My Lords, I believe I am right in understanding the noble Lord to be referring to the South West Thames Regional Health Authority in the example he gave. All cardiac emergency cases are treated immediately. For some heart conditions patients in that region are currently waiting between one and two years. The region has agreed a target of nobody waiting more than one year for cardiac surgery, and that target is to be reached by March 1992. It plans to double the number of open heart operations performed in 1990–92 during the coming year. That represents progress.

Lord Hailsham of Saint Marylebone

My Lords, does my noble friend agree with me that I would much rather have my treatment if I were going to live rather than if I were to die of something else?

Baroness Hooper

My Lords, I must agree with my noble and learned friend.

Lord Ennals

My Lords, does the Minister recall that on 4th July I asked whether she would refute press statements that the Government proposed to stop publishing waiting lists? Will she accept that if that were to be the case it would be very difficult for GPs who wish to provide for patients the opportunity of choosing between consultants with long or short waiting lists? Will the Minister also accept from me that on that date I had no intention of suggesting that she herself was personally unconcerned about the great length of waiting lists? Will she set the mind of the House at rest by answering the question that I asked on that occasion?

Baroness Hooper

My Lords, the article to which the noble Lord refers was simply wrong in its factual basis. We have never collected centrally, from hospitals, waiting time information. The important matter to focus on, as I have said on previous occasions, is the length of waiting time. The numbers are coming down. In the 12 months to September 1990 the number of patients waiting over one year was reduced by 7 per cent.
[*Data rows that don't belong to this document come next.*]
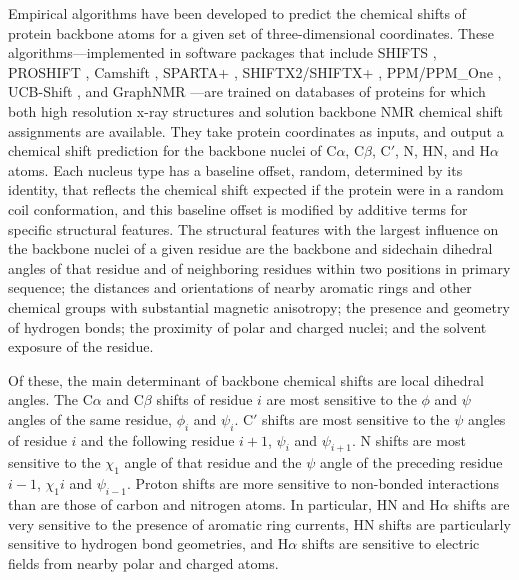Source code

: \documentclass[9pt,review]{livecoms}
\begin{document}
Empirical algorithms have been developed to predict the chemical shifts of protein backbone atoms for a given set of three-dimensional coordinates.
These algorithms---implemented in software packages that include SHIFTS \cite{xu_automated_2001}, PROSHIFT \cite{meiler_proshift_2003}, Camshift \cite{kohlhoff_fast_2009}, SPARTA+ \cite{shen_sparta_2010}, SHIFTX2/SHIFTX+ \cite{han_shiftx2_2011}, PPM/PPM\_One \cite{li_ppm_2012,li_ppm_one_2015}, UCB-Shift \cite{li_accurate_2020}, and GraphNMR \cite{yang_predicting_2021}---are trained on databases of proteins for which both high resolution x-ray structures and solution backbone NMR chemical shift assignments are available.
They take protein coordinates as inputs, and output a chemical shift prediction for the backbone nuclei of C$\alpha$, C$\beta$, C$'$, N, HN, and H$\alpha$ atoms.
Each nucleus type has a baseline offset, random, determined by its identity, that reflects the chemical shift expected if the protein were in a random coil conformation, and this baseline offset is modified by additive terms for specific structural features.
The structural features with the largest influence on the backbone nuclei of a given residue are the backbone and sidechain dihedral angles of that residue and of neighboring residues within two positions in primary sequence; the distances and orientations of nearby aromatic rings and other chemical groups with substantial magnetic anisotropy; the presence and geometry of hydrogen bonds; the proximity of polar and charged nuclei; and the solvent exposure of the residue.

Of these, the main determinant of backbone chemical shifts are local dihedral angles.
The C$\alpha$ and C$\beta$ shifts of residue $i$ are most sensitive to the $\phi$ and $\psi$ angles of the same residue, $\phi_i$ and $\psi_i$.
C$'$ shifts are most sensitive to the $\psi$ angles of residue $i$ and the following residue $i+1$, $\psi_i$ and $\psi_{i+1}$.
N shifts are most sensitive to the $\chi_1$ angle of that residue and the $\psi$ angle of the preceding residue $i-1$, $\chi_1i$ and $\psi_{i-1}$.
Proton shifts are more sensitive to non-bonded interactions than are those of carbon and nitrogen atoms.
In particular, HN and H$\alpha$ shifts are very sensitive to the presence of aromatic ring currents, HN shifts are particularly sensitive to hydrogen bond geometries, and H$\alpha$ shifts are sensitive to electric fields from nearby polar and charged atoms.
\end{document}
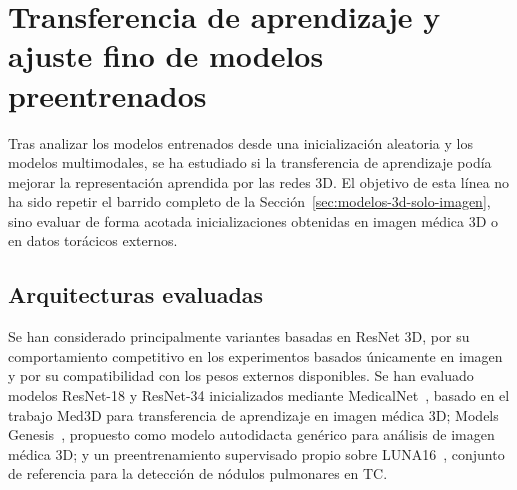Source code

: 


\section{Transferencia de aprendizaje y ajuste fino de modelos preentrenados}\label{sec:dl-preentrenamiento}

Tras analizar los modelos entrenados desde una inicialización aleatoria y los modelos multimodales, se ha estudiado si la transferencia de aprendizaje podía mejorar la representación aprendida por las redes 3D. El objetivo de esta línea no ha sido repetir el barrido completo de la Sección~\ref{sec:modelos-3d-solo-imagen}, sino evaluar de forma acotada inicializaciones obtenidas en imagen médica 3D o en datos torácicos externos.

\subsection{Arquitecturas evaluadas}

Se han considerado principalmente variantes basadas en ResNet 3D, por su comportamiento competitivo en los experimentos basados únicamente en imagen y por su compatibilidad con los pesos externos disponibles. Se han evaluado modelos ResNet-18 y ResNet-34 inicializados mediante MedicalNet~\cite{chen2019med3d}, basado en el trabajo Med3D para transferencia de aprendizaje en imagen médica 3D; Models Genesis~\cite{zhou2019models}, propuesto como modelo autodidacta genérico para análisis de imagen médica 3D; y un preentrenamiento supervisado propio sobre LUNA16~\cite{Setio2017}, conjunto de referencia para la detección de nódulos pulmonares en TC.

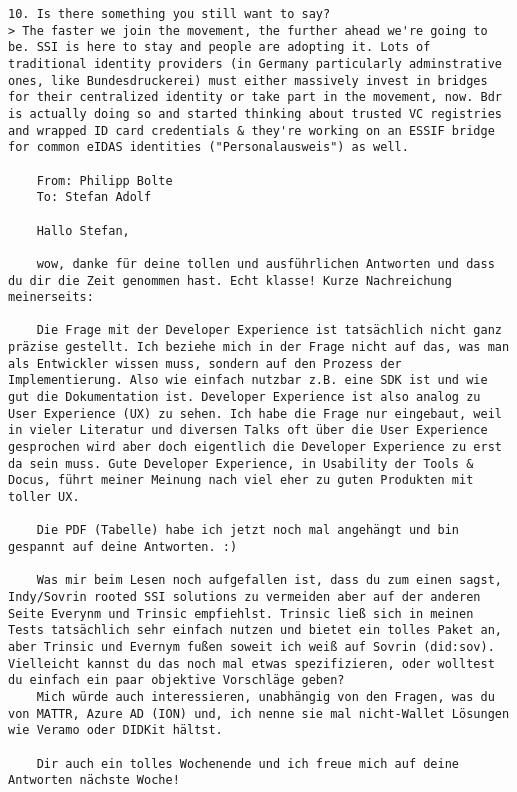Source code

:\begin{Verbatim}[breaklines=true, breaksymbol={}, breaksymbolsepleftnchars=2]
10. Is there something you still want to say?
> The faster we join the movement, the further ahead we're going to be. SSI is here to stay and people are adopting it. Lots of traditional identity providers (in Germany particularly adminstrative ones, like Bundesdruckerei) must either massively invest in bridges for their centralized identity or take part in the movement, now. Bdr is actually doing so and started thinking about trusted VC registries and wrapped ID card credentials & they're working on an ESSIF bridge for common eIDAS identities ("Personalausweis") as well.

    From: Philipp Bolte
    To: Stefan Adolf
    
    Hallo Stefan,

    wow, danke für deine tollen und ausführlichen Antworten und dass du dir die Zeit genommen hast. Echt klasse! Kurze Nachreichung meinerseits:
    
    Die Frage mit der Developer Experience ist tatsächlich nicht ganz präzise gestellt. Ich beziehe mich in der Frage nicht auf das, was man als Entwickler wissen muss, sondern auf den Prozess der Implementierung. Also wie einfach nutzbar z.B. eine SDK ist und wie gut die Dokumentation ist. Developer Experience ist also analog zu User Experience (UX) zu sehen. Ich habe die Frage nur eingebaut, weil in vieler Literatur und diversen Talks oft über die User Experience gesprochen wird aber doch eigentlich die Developer Experience zu erst da sein muss. Gute Developer Experience, in Usability der Tools & Docus, führt meiner Meinung nach viel eher zu guten Produkten mit toller UX. 
    
    Die PDF (Tabelle) habe ich jetzt noch mal angehängt und bin gespannt auf deine Antworten. :)
    
    Was mir beim Lesen noch aufgefallen ist, dass du zum einen sagst, Indy/Sovrin rooted SSI solutions zu vermeiden aber auf der anderen Seite Everynm und Trinsic empfiehlst. Trinsic ließ sich in meinen Tests tatsächlich sehr einfach nutzen und bietet ein tolles Paket an, aber Trinsic und Evernym fußen soweit ich weiß auf Sovrin (did:sov). Vielleicht kannst du das noch mal etwas spezifizieren, oder wolltest du einfach ein paar objektive Vorschläge geben?
    Mich würde auch interessieren, unabhängig von den Fragen, was du von MATTR, Azure AD (ION) und, ich nenne sie mal nicht-Wallet Lösungen wie Veramo oder DIDKit hältst. 
    
    Dir auch ein tolles Wochenende und ich freue mich auf deine Antworten nächste Woche!
    

\end{Verbatim}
In the seven months to April 1991, the provisional fast track figures show a further fall of 18 per cent. in patients waiting over one year.

Lord Kinnaird

My Lords, does my noble friend agree that in these days when no one is allowed to die a natural death it might be merciful for some to be allowed to do so?

Baroness Hooper

Yes, my Lords. I can think of a few myself.

Lord Molloy

My Lords, it is fairly well known that people who do not have a relative waiting for an operation in hospital who may die will find this discussion humorous. However, does the Minister agree that there are very many British people who do not find the position humorous? Is she also aware that the Inter-authority Comparisons Consultancy believes that if the old-fashioned card system were removed and replaced by modern computers, information would be obtainable much more speedily and perhaps reduce the numbers of those living a life of quiet desperation in our hospitals?

Baroness Hooper

My Lords, I believe that most people will welcome the fact that more people than ever before are being treated by our national health system. While there have been problems over long waiting times, we are tackling these with waiting list funds, special studies of the country's longest lists, new sharp management executive targets, and the appointment of 100 extra consultants.

Lord Mellish

My Lords, is the Minister aware that some of us on this side of the House consider this to be a daft Question? Furthermore, one might just as well ask the Minister for the figures for 10 years ago of those who died on the waiting lists. That information would be just as relevant.

Baroness Hooper

My Lords, I can tell the noble Lord that the in-patient waiting lists increased by 48 per cent. under the previous government. Under this Government they have fallen by 6 per cent.

Lord Ennals

My Lords, will the Minister accept that the current length of waiting lists is now nearly 40 per cent. higher than it was 12 years ago?

Baroness Hooper

No, my Lords.

Lord McColl of Dulwich

My Lords, does my noble friend agree that the method of calculating waiting lists in the time in office of the Secretary of State, David Ennals, was quite different from the method used today? In his day, when a patient was given a date for the operation the patient was removed from the waiting list; therefore, comparisons are meaningless.

Baroness Hooper

My Lords, yes. If we use a common basis for comparison the in-patient waiting list is the 6 per cent. decrease which I quoted earlier.